━━━━━ DATA SHOWN ━━━━━

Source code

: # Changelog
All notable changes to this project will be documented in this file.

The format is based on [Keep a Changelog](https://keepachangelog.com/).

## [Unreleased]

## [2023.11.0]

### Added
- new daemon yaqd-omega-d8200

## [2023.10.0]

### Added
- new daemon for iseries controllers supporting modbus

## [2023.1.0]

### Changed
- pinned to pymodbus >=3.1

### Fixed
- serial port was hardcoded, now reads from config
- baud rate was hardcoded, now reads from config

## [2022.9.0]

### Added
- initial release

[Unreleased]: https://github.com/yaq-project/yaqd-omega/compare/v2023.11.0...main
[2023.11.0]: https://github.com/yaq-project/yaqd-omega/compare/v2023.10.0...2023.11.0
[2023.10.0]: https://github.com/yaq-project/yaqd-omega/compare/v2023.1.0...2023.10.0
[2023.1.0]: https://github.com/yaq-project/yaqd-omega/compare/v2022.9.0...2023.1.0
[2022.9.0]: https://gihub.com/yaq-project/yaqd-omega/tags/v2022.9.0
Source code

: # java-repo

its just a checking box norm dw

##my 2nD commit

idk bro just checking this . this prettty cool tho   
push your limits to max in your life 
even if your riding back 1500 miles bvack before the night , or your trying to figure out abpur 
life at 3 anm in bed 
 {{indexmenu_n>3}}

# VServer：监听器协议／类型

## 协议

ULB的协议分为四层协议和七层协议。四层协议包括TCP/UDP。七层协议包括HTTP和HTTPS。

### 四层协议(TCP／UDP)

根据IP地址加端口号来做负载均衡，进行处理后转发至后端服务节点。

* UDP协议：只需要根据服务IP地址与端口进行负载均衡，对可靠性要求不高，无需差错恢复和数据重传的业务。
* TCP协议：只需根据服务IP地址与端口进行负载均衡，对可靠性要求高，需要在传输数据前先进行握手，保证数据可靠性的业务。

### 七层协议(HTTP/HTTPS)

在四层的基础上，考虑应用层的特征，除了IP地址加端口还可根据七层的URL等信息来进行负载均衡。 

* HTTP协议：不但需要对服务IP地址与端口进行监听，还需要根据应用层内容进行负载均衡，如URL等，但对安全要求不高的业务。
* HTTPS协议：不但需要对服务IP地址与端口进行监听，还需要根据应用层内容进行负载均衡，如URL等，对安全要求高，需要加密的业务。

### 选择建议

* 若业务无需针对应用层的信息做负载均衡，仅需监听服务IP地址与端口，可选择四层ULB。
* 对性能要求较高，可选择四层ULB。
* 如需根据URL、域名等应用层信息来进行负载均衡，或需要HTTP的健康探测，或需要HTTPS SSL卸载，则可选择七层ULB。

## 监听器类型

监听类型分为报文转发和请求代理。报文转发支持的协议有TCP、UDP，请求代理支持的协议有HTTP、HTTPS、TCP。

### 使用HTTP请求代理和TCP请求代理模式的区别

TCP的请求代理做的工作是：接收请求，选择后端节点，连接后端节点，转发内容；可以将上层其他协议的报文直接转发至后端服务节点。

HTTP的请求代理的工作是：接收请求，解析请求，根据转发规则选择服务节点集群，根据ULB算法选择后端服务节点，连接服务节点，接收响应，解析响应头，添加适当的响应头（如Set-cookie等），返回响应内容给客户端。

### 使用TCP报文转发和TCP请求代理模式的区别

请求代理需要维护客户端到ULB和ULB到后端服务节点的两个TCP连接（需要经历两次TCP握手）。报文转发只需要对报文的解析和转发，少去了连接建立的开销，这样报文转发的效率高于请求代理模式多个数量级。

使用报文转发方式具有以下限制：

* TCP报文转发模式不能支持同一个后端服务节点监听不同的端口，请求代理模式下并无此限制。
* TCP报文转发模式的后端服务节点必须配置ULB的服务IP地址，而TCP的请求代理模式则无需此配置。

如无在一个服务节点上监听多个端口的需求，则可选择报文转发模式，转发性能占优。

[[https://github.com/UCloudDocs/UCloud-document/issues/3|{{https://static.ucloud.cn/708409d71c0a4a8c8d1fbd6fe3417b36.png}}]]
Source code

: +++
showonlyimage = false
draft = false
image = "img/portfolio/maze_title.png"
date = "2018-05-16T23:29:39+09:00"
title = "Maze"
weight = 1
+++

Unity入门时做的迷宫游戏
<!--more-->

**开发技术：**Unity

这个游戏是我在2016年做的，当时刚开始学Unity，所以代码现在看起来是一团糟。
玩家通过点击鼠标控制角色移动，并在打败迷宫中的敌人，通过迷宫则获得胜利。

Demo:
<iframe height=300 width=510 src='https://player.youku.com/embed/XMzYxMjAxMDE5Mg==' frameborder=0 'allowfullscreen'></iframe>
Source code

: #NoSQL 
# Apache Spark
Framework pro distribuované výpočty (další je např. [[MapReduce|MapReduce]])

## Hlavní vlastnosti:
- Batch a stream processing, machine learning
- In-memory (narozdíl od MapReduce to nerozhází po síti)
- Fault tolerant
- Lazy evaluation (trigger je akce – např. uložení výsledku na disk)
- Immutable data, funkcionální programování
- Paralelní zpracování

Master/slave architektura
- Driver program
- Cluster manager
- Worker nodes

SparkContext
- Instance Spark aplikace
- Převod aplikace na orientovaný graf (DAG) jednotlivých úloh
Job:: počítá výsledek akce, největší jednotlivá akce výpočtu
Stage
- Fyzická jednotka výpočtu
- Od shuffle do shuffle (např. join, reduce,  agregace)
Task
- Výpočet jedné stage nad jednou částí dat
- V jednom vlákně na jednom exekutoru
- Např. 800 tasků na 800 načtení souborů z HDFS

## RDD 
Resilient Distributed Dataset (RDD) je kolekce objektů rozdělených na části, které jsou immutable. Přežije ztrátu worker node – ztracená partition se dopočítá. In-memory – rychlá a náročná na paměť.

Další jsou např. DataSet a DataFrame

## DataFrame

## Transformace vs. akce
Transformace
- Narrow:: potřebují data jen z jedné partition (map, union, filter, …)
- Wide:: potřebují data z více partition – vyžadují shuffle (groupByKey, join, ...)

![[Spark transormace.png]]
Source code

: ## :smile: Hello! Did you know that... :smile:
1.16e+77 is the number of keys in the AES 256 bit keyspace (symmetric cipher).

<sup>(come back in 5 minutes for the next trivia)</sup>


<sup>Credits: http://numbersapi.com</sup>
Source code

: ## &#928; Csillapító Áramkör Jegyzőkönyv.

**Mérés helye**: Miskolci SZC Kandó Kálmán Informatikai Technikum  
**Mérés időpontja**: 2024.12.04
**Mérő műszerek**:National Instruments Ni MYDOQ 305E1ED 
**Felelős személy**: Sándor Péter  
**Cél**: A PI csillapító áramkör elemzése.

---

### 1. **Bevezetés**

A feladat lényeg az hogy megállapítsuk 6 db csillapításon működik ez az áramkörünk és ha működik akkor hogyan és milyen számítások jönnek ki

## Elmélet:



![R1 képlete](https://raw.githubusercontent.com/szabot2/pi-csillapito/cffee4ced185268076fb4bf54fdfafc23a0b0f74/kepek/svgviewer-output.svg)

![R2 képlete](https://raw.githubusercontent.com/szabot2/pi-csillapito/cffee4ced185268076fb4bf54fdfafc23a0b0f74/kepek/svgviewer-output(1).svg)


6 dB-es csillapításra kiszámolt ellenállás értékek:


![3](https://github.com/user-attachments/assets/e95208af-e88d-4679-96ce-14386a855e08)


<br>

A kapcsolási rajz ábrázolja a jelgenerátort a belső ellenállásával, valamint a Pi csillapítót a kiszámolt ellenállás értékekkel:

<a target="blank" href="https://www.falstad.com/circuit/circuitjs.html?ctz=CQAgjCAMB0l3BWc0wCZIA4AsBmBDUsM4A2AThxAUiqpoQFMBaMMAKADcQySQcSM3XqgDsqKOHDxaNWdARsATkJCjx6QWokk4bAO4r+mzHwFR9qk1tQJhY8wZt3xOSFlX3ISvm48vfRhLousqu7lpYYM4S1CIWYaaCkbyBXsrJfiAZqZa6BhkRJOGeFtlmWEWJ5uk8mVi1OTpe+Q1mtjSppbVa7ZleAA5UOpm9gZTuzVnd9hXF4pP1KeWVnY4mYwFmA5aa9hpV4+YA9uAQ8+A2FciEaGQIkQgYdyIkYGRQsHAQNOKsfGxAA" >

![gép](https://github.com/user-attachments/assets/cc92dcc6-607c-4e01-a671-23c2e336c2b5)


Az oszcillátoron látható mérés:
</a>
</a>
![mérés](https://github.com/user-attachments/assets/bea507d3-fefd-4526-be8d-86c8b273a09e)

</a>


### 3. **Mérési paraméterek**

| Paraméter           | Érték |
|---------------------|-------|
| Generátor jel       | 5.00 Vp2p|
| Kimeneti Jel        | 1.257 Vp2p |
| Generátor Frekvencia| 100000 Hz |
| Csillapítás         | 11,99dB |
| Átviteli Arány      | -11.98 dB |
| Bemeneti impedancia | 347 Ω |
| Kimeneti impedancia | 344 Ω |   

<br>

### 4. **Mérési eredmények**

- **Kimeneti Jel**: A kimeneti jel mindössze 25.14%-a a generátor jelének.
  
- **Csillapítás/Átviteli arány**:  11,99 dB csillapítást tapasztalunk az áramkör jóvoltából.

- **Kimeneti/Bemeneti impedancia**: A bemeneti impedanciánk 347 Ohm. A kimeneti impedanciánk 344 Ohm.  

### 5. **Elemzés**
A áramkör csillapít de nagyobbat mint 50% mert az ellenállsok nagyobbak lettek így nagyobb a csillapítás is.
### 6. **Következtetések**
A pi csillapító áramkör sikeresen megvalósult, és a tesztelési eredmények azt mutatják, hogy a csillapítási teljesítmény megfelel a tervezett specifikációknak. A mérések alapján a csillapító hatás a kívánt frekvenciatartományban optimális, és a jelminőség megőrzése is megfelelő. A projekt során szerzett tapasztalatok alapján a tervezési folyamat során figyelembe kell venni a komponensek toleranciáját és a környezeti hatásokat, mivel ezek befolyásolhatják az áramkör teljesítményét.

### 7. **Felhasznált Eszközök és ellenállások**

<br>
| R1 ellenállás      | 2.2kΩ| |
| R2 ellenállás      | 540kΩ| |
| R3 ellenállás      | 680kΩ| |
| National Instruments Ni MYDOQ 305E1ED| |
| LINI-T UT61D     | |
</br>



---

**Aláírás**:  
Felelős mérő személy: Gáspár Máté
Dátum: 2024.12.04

━━━━━

Find all lines in the records that hold the word "your". Copy them.

=== TASK SOLUTION ===
push your limits to max in your life 
even if your riding back 1500 miles bvack before the night , or your trying to figure out abpur 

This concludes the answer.